Il Clan: recensione del film di Pablo Trapero
Quando una convinzione totalitarista diventa un biasimabile stile di vita avverso al sano concetto di democrazia. Pablo Trapero con Il Clan esegue una rappresentazione cinematografica basata su un fatto di cronaca realmente avvenuto e noto in Argentina come “il caso Puccio”.
L’attuazione appare pressoché impeccabile, attraverso la caratterizzazione di questa famiglia medio-borghese fondata su un malsano principio patriarcale ampiamente discutibile. La voglia di documentare l’ideologia di un padre di famiglia, capace di riportare pratiche di sequestro e di innata violenza unicamente per ottimizzare il proprio status sociale, risulta sufficientemente efficace.
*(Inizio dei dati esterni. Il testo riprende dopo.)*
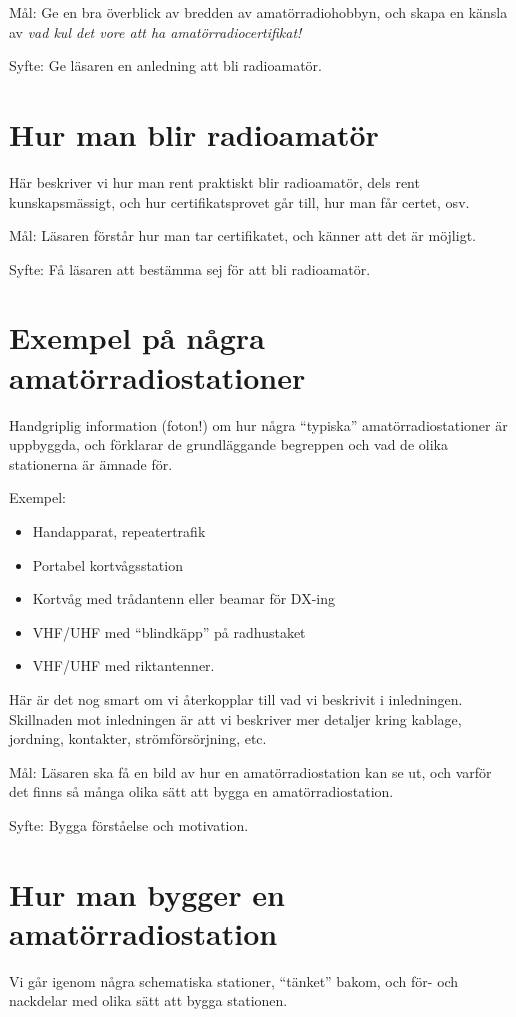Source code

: \documentclass[a4paper,twoside,openright]{book}
\begin{document}
Mål: Ge en bra överblick av bredden av amatörradiohobbyn, och skapa en
känsla av \emph{vad kul det vore att ha amatörradiocertifikat!}

Syfte: Ge läsaren en anledning att bli radioamatör.

\section{Hur man blir radioamatör}
Här beskriver vi hur man rent praktiskt blir radioamatör, dels rent
kunskaps\-mässigt, och hur certifikatsprovet går till, hur man får
certet, osv.

Mål: Läsaren förstår hur man tar certifikatet, och känner att det är
möjligt.

Syfte: Få läsaren att bestämma sej för att bli radioamatör.

\section{Exempel på några amatörradiostationer}
Handgriplig information (foton!) om hur några ``typiska''
amatörradiostationer är uppbyggda, och förklarar de grundläggande
begreppen och vad de olika stationerna är ämnade för.

Exempel:
\begin{itemize}
\item Handapparat, repeatertrafik
\item Portabel kortvågsstation
\item Kortvåg med trådantenn eller beamar för DX-ing
\item VHF/UHF med ``blindkäpp'' på radhustaket
\item VHF/UHF med riktantenner.
\end{itemize}

Här är det nog smart om vi återkopplar till vad vi beskrivit i
inledningen. Skillnaden mot inledningen är att vi beskriver mer
detaljer kring kablage, jordning, kontakter, strömförsörjning, etc.

Mål: Läsaren ska få en bild av hur en amatörradiostation kan se ut,
och varför det finns så många olika sätt att bygga en
amatörradiostation.

Syfte: Bygga förståelse och motivation.

\section{Hur man bygger en amatörradiostation}
Vi går igenom några schematiska stationer, ``tänket'' bakom, och för-
och nackdelar med olika sätt att bygga stationen.
\end{document}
Per livellare il tutto però, Trapero sviluppa la trama focalizzandosi principalmente su uno dei figli del “temibile” patriarca, ignaro quanto basta per renderlo sospeso fra un’obbedienza tradizionalista e un’ideologia tormentata filo-progressista.
Svuotato da qualsiasi connotato demagogico, Il Clan appare come un film asciutto, a tratti “caustico”, che senza mezzi termini mostra quel lato algido della vita che spesso e volentieri viene celato; una sequela di crudeltà ingiustificata che contamina la pellicola dall’inizio alla fine.
Attraverso un montaggio hollywoodiano, con una fotografia “ballerina” che passa dal chiaro allo scuro in base al contesto proposto, Trapero tenta impunemente di far “vivere” allo spettatore le innumerevoli prese di coscienza dei protagonisti, da quelle più inqualificabili a quelle piacevolmente persuasive ed accettabili.
Il Clan: “Da padre in figlio”
Il paradosso creato da Trapero in Il Clan sta anche nel suo gioco spasmodico di questa mancata eredità coscienziosa che intercorre fra padre e figlio; idee concettuali differenti che non accomunano minimamente. A valorizzare questa scelta, sono indubbiamente le duplici interpretazioni degli attori; da un lato Guillermo Francella, patriarca insensibile (o quasi) a tutto ciò che pulsa, e dall’altro lato Juan Pedro Lanzani, nel ruolo di figlio passionale ed insicuro quanto basta per diversificarlo dal proprio padre. Quello che viene attuato è principalmente un rapporto interscambiabile, ambiguo, con una rappresentazione di padre e figlio che non eccede mai sul piano dell’immoralità umana, evitando qualsiasi tipo di “seduzione malefica”.
Ciò che è chiaramente discutibile è l’esagerata superficialità musicale che accompagna l’intero contesto.
I rimandi ad una conduzione stilistica vicina a quella di Martin Scorsese minimizzano non di poco il lavoro di Trapero. La componente inusuale di Il Clan è rappresentata da questa sorta di oscillazione fra rudezza irragionevole e brillante composizione familiare. Con questa voglia di osare – e forse con un pizzico di presunzione – Trapero mostra un lavoro lontano da una lineare sobrietà.
Il Clan: Biopic ruvido ed agrodolce al contempo
Di sicuro la contestabile alternanza – ruvida ma anche agrodolce – stilistica attuata dal regista argentino non è cosa da poco: Nonostante non ci sia una dettagliata ossessione nel mostrare un biopic troppo fedele alla realtà, l’impeccabilità di Trapero rimane quanto meno intatta.
Il Clan non è un film clamoroso, imperfezioni evidenti ce ne sono, ma l’efficacia con cui tenta di narrare il contesto presentato va quanto meno lodata. Accattivante ma passionale, con questa particolare eterogeneità utile a rendere il prodotto atipico.
“Un’incredibile verità che è soltanto un pretesto per esporre una rappresentazione soggettiva di una vicenda di cronaca realmente accaduta, cercando di ritmarla nel miglior modo possibile.
Il Clan è un film del 2015 diretto dal regista Pablo Trapero. È stato presentato in Concorso al Festival di Venezia 2015. Nel cast sono presenti Guillermo Francella, Juan Pedro Lanzani, Lili Popovich, Gastòn Cocchiarale, Giselle Motta, Franco Masini , Antonia Bengoechea, Stefania Koessl.